Artemis, we learn later, couldn’t just smite the impolite youngster, since Aura was the offspring of Titans, so Artemis went to the dark goddess Nemesis and asked for help – wouldn’t Nemesis turn the impertinent young Aura to stone? Nemesis said she couldn’t do this, but that she could make sure Aura lost her virginity. Nemesis saw to it that Dionysus was shot by an arrow from the god Eros, and off Dionysus went, discoursing to himself on the subject of unrequited love and soon finding himself tromping through a flowery meadow. There, Dionysus fell asleep, and he dreamt of Ariadne. Ariadne asked him if he’d forgotten about her, and said he’d inherited his father’s trademark lust. Still, Ariadne volunteered to help Dionysus court Aura by giving him a weaving spindle to give to the huntress. In a replica of events that took place back in Book 16 of the Dionysiaca with a different virginal huntress nymph, Dionysus made a stream change from water to wine, and when Aura fell into intoxicated slumber, Dionysus raped her. It’s actually worse than that, as the god Eros helped Dionysus find the unconscious Aura, and Eros emphasized that Dionysus should violate her while she was unconscious, after which Dionysus actually tied Aura’s hands and feet together and then raped her. Afterward, Dionysus untied the nymph and abandoned her, rejoining his satyrs.

Aura awoke, both furious and sickened at what had happened. And she went on a rampage, killing various local herdsmen, workmen and vintners – anyone tangentially connected with Dionysus. Then Aura attacked an altar to Aphrodite, and later, back in the forest, she railed against all of the gods. She wanted to die, or at least to end the nightmare of her pregnancy, even if the results were gruesome. But things grew worse instead. Artemis came to her and taunted the pregnant girl, making fun of the way she looked, of the fact that she was raped – even that Dionysus had just abandoned her.

Some time afterward, in mountain peaks, Aura cursed both Artemis and Athena, and in turn Artemis made Aura’s childbirth long and painful. The huntress nymph Nicaea, whom again Dionysus also had raped while she was unconscious back in Book 16, came to the poor nymph Aura and comforted her with fellow feeling, but Artemis continued her taunts brutally, even as Aura gave birth to twins. Dionysus then appeared and congratulated both the huntresses on being raped in their sleep by him, and he asked if Nicaea might take care of the twin boys, since Aura was likely to just murder them. As it turned out, though, Aura put her twins in a lion’s den to be eaten, and when the lions wouldn’t touch them, she tossed one of them off of a cliff to his death. The other baby was seized by the goddess Artemis, and as for Aura herself, she threw herself into a waterway and was transformed into a fountain.
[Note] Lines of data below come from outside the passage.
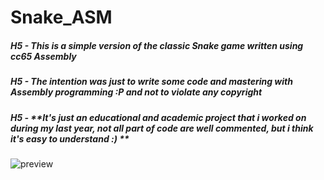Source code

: # Snake_ASM
##### H5 - **This is a simple version of the classic Snake game written using cc65 Assembly**
##### H5 - **The intention was just to write some code and mastering with Assembly programming :P and not to violate any copyright**
##### H5 - **It's just an educational and academic project that i worked on during my last year, not all part of code are well commented, but i think it's easy to understand :) **

![preview](https://user-images.githubusercontent.com/7602472/56380830-7ba7b580-6213-11e9-95ef-90296a9363fb.png)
The other baby was nursed by Dionysus’ remaining victim Nicaea, and this boy grew up as Iaccus, being a resident thereafter of the pilgrimage site of Eleusis. Iacchus, by the way, was an important figure in the ancient Greek Eleusinian mysteries – we’ll come back to that a little later – and Nonnus writes that following the child’s arrival at Eleusis, “the Athenians beat the step in honour of Zagreus and [Dionysus] and Iacchos all together” (48.966-7). Dionysus’ final act before being made a fully-fledged citizen of Olympus was making a constellation for Ariadne, and following this, as Nonnus writes, “after the banquets of mortals, after the wine once poured out, he quaffed heavenly nectar from nobler goblets, on a throne beside Apollo, at the hearth beside [Hermes]” (48.974-8). And the epic here closes with Dionysus, having completed his long and frequently sketchy adventures, being formally made one of the Olympians. And that’s the end. [music]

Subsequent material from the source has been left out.